Loyalty trends in Canada
Loyalty is on the rise in Canada. The amount of Canadian loyalty memberships grew by 35% in 2016 which is almost double the growth of loyalty in the US (15%), although due to the smaller population the actual numbers seem smaller, with 175 million memberships in Canada and 3.8 billion memberships in the US at the close of 2016. Also, the average Canadian has at least 8 loyalty cards in his wallet. On the other hand, despite this growth, studies show that 32% of Canadians feel overwhelmed by the amount of loyalty programs available and 46% do not believe that loyalty programs are anything more than a marketing scheme.

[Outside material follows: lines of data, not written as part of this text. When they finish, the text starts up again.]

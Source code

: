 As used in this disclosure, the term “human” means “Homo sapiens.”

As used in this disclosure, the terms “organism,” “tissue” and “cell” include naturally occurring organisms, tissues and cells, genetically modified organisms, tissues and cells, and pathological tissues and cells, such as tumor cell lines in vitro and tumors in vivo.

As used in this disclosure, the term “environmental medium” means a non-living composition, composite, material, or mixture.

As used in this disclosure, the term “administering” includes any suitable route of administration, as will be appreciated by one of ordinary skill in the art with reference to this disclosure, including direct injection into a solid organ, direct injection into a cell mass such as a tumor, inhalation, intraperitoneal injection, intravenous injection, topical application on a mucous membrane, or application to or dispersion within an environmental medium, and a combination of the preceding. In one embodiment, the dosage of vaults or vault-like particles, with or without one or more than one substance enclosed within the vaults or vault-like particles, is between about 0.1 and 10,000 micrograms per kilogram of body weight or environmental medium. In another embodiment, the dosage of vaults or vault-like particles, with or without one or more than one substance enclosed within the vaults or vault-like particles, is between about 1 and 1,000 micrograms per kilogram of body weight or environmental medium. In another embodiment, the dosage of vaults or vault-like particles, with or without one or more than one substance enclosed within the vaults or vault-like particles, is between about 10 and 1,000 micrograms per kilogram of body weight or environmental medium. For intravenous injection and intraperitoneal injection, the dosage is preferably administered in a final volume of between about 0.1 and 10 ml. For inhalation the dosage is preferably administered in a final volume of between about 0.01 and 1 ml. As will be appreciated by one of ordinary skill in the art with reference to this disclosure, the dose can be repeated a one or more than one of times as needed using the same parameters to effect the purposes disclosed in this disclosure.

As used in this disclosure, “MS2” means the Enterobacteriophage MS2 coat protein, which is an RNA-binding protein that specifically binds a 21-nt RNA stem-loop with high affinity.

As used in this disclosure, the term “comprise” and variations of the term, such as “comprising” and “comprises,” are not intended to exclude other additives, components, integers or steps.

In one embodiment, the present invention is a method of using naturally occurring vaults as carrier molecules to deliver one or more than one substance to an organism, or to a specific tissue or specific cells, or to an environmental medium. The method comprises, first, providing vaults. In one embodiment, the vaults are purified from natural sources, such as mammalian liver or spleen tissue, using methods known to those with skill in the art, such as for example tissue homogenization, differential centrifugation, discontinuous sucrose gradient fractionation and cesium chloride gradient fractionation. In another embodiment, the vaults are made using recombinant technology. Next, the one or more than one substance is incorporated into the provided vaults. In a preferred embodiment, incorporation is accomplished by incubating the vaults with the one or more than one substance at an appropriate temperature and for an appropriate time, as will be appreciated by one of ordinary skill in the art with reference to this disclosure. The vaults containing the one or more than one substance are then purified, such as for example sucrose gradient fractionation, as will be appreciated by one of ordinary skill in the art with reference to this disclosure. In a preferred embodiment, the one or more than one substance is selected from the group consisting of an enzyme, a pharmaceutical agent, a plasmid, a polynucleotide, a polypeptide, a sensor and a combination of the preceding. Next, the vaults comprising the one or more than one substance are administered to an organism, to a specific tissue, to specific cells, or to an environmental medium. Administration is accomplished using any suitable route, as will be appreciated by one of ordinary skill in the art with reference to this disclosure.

Like most countries today, Canada also boasts a variety of loyalty programs. There are programs for retail, financial services, travel, and more. Retail and financial make up the majority of the loyalty membership pie at 51% and 19% respectively. American Eagle/Aerie as well as Urban Outfitters are stores which have developed well used rewards programs, where you get points for all your purchases, discounts on your birthday and perks like free shipping if you have spent a certain amount using your loyalty card.
However, one of the unique aspects of the Canadian loyalty market is the amount of coalition loyalty programs. Perhaps it’s because of the Canadian heritage of coalition giants like Air Miles, but people just seem to be more drawn these programs. 27.2 million Canadians belong to coalition programs with over a third of the population belonging to the Air Miles program, whereas in the States there are few coalitions and the market is just getting started. Canada has several very expansive coalitions like PC Optimum, MORE, and Canadian Tire Rewards. SCENE is a loyalty program which encompasses not only movie theater tickets, as well as purchases in the Cineplex cinemas, but also works with restaurants like Harvey’s and Swiss Chalet, and even sporting goods stores.
Perhaps, the main reason that coalitions are so successful in Canada is the fact that your points and bonuses become more quickly redeemable when you are already within a system of stores. The 2017 Colloquy study showed that one of the greatest factors affecting loyalty in the US and Canada was the speed with which one can redeem their points. In a coalition setting, this is much faster because you can gain points filling up your gas tank, and at then later that day use those points at the supermarket, whereas with other rewards programs you have to follow the conditions for a specific store, which vary and are just confusing to remember. Overall the Canadian’s love for coalitions has boosted the loyalty market, and it is moving the number of memberships higher and increasing their trust in the loyalty programs.